"""
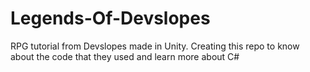 # Legends-Of-Devslopes
RPG tutorial from Devslopes made in Unity. Creating this repo to know about the code that they used and learn more about C#

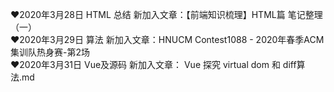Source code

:  ❤2020年3月28日 HTML 总结 新加入文章：【前端知识梳理】HTML篇 笔记整理（一）<br/>
 ❤2020年3月29日 算法 新加入文章：HNUCM Contest1088 - 2020年春季ACM集训队热身赛-第2场 <br/>
 ❤2020年3月31日 Vue及源码 新加入文章： Vue 探究 virtual dom 和 diff算法.md <br/>
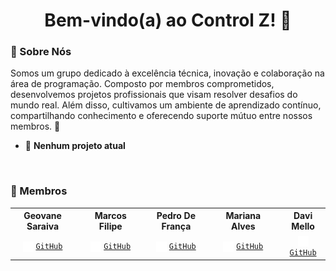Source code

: <a>
    <h1 align="center">
        Bem-vindo(a) ao Control Z! 🚀
    </h1>
</a>

### 🔎 Sobre Nós
Somos um grupo dedicado à excelência técnica, inovação e colaboração na área de programação. Composto por membros comprometidos, desenvolvemos projetos profissionais que visam resolver desafios do mundo real. Além disso, cultivamos um ambiente de aprendizado contínuo, compartilhando conhecimento e oferecendo suporte mútuo entre nossos membros. 🤝

- 🛑 **Nenhum projeto atual**

&nbsp;
### 👥 Membros
<table align="center">
    <tr>
        <th colspan="2">Geovane Saraiva</th>
        <th></th>
        <th colspan="2">Marcos Filipe</th>
        <th></th>
        <th colspan="2">Pedro De França</th>
        <th></th>
        <th colspan="2">Mariana Alves</th>
        <th></th>
        <th colspan="2">Davi Mello</th>
    </tr>
    <tr>
        <td align="center" colspan="2">
            <img align="center" src="github-mark-white.svg" width="17" height="17" />
            <code><a href="https://github.com/0LostConnection">GitHub</a></code>
        </td>
        <td></td>
        <td align="center" colspan="2">
            <img align="center" src="github-mark-white.svg" width="17" height="17" />
            <code><a href="https://github.com/Kanelaaa">GitHub</a></code>
        </td>
        <td></td>
        <td align="center" colspan="2">
            <img align="center" src="github-mark-white.svg" width="17" height="17" />
            <code><a href="https://github.com/ControlZ-DevTeam">GitHub</a></code>
        </td>
        <td></td>
        <td align="center" colspan="2">
            <img align="center" src="github-mark-white.svg" width="17" height="17" />
            <code><a href="https://github.com/Puffl1y">GitHub</a></code>
        </td>
        <td></td>
        <td align="center" colspan="2">
            <img align="center" src="github-mark-white.svg" width="17" height="17" />
            <code><a href="https://github.com/Mer4kiz">GitHub</a></code>
        </td>
</table>
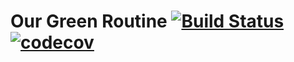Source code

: # Our Green Routine [![Build Status](https://travis-ci.org/mpontikes/Our-Green-Routine.svg?branch=master)](https://travis-ci.org/mpontikes/Our-Green-Routine) [![codecov](https://codecov.io/gh/mpontikes/Our-Green-Routine/branch/master/graph/badge.svg)](https://codecov.io/gh/mpontikes/Our-Green-Routine)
"""
- [What is required]:
Wherever a line of the listing above contains the string "新加入文章", copy that line.

- [Exercise solution]:
:  ❤2020年3月28日 HTML 总结 新加入文章：【前端知识梳理】HTML篇 笔记整理（一）<br/>
 ❤2020年3月29日 算法 新加入文章：HNUCM Contest1088 - 2020年春季ACM集训队热身赛-第2场 <br/>
 ❤2020年3月31日 Vue及源码 新加入文章： Vue 探究 virtual dom 和 diff算法.md <br/>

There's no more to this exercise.